Artist: Los Pasos
LP: 7" single
Song: "Te Quiero Porque Te Quiero"
[ listen ]
It was my last full day in Barcelona and I was feeling melancholy. I'd rented a bike at Ajo Bike the day before so I could be swept away on a bike ride with some new Spanish friends.
[ My Barcelona Bike ]
We rode for miles up the coast to lay on a much-less-crowded beach than the ones that are located in the heart of downtown Barcelona.
[ My Barcelona Beach ]
We didn't get back from the beach until after 7:30pm, and since the bike shop closed at 7, I had to cram my bike into my bedroom and then still had it to use the next day. One of my favorite Spanish adventures was riding my bike alone through the early-morning cobblestone streets of downtown Barcelona. I rode to a little shop and bought some candy to take back to my colleagues at work, and also visited the post office so I could send off some postcards I'd written over the course of my vacation. The post office in Barcelona is way fancier than the one in my neighborhood back home.
[ Barcelona Post Office — Outside & Inside ]
Later that evening, it was finally time to visit the last and final record store of my trip to Spain, though it was actually a store I'd already tried going to a few days before. According to the sign on the door during my first visit, the vacation was over at 10,000 Records and they would be open from 5-8pm that evening. Of course they didn't open at 5pm, so I walked around the block. They were open when I got back at 5:15, and in I went.

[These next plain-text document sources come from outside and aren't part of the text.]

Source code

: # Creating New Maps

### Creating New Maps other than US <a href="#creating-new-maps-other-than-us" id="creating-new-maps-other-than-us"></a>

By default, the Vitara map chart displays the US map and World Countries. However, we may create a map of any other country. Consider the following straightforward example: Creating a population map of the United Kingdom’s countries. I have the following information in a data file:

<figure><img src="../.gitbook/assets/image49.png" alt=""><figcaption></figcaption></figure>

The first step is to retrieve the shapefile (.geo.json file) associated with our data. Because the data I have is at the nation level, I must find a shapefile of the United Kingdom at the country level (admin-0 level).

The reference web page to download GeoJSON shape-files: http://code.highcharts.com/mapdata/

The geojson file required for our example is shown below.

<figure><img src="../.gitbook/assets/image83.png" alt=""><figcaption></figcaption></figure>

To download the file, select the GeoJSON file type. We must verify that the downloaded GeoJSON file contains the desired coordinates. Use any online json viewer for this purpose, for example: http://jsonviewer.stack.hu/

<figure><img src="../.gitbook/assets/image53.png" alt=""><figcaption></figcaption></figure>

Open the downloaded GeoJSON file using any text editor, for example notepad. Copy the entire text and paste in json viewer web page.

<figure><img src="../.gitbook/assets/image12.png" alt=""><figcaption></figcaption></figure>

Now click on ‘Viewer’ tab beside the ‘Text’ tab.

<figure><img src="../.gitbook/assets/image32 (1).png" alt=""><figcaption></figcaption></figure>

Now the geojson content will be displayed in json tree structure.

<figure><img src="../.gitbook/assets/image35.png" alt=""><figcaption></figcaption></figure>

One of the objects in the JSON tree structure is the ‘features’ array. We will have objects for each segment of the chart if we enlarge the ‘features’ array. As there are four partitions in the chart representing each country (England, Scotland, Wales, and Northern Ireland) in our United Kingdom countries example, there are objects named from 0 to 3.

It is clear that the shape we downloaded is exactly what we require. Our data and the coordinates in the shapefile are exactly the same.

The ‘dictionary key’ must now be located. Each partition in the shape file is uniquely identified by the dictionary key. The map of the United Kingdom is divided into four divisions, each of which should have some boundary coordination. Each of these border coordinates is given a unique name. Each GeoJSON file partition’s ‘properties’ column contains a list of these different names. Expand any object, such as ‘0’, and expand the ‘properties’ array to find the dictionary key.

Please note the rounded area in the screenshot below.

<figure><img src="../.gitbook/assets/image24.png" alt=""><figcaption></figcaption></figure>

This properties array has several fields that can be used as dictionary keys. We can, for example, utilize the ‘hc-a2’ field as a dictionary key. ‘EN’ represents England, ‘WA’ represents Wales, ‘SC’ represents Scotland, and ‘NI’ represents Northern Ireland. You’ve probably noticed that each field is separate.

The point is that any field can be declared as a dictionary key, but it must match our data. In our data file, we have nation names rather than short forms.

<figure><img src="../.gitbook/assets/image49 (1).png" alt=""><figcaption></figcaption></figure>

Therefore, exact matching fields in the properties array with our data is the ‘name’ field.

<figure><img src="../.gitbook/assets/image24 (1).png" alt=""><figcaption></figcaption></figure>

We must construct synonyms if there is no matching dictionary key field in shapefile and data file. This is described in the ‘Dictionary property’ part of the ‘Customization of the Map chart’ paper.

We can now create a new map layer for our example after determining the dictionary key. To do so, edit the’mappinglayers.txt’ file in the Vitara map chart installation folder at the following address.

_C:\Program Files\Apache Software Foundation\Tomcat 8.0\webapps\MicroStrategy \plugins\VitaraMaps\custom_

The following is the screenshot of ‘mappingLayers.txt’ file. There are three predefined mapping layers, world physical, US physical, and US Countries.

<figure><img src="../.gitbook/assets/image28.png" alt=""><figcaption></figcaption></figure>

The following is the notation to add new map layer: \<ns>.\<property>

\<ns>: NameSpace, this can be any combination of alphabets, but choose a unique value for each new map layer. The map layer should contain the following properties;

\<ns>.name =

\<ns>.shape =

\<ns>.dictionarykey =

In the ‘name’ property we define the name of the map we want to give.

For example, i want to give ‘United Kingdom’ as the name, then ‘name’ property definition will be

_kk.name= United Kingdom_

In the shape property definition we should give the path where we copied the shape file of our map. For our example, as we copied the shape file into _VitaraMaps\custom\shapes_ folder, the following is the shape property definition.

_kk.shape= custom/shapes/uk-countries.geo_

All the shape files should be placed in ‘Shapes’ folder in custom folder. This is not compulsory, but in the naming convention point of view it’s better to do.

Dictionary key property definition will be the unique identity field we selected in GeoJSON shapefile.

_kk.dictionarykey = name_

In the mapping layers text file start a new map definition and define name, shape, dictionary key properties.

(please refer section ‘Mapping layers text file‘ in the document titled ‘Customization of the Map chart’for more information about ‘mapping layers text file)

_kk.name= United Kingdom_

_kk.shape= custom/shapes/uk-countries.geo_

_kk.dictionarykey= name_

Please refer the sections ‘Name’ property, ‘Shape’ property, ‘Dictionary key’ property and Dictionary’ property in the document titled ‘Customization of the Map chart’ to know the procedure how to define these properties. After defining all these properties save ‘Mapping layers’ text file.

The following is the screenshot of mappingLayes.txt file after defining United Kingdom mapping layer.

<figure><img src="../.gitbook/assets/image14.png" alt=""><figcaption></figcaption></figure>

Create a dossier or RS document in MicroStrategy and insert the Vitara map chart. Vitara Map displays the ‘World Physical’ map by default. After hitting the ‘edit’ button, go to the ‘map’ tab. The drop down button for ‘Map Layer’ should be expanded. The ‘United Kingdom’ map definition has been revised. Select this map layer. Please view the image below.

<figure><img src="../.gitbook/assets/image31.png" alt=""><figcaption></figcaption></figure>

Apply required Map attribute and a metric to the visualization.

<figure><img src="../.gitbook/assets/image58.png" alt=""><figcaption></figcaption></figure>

I poked around in the LP bins for a bit and found a fairly outrageous 12" single worth keeping, but then I found a group of bins full of singles tucked into the corner and, since my time was limited, I turned my focus there. A friendly fellow was running the place that evening, and he had set up a little listening station on the counter by where he was standing. I picked up a bundle of singles (nearly 10,000 I'm sure), wondering all the while how on earth I was going to get all the records I'd purchased onto the plane without paying a number of substantial bribes. (I managed somehow, of course—thank god for the heavy-duty frozen-food shopping bag I picked up in Schenectady back in 2016.)
One of the 10,000 Records I found is this 1969 release by Los Pasos, a Spanish band that was only around from 1966 to 1972. You can read about Los Pasos on Wikipedia in Spanish and English, where their style is characterized as a delicate balance of vocal games and instrumental predominance.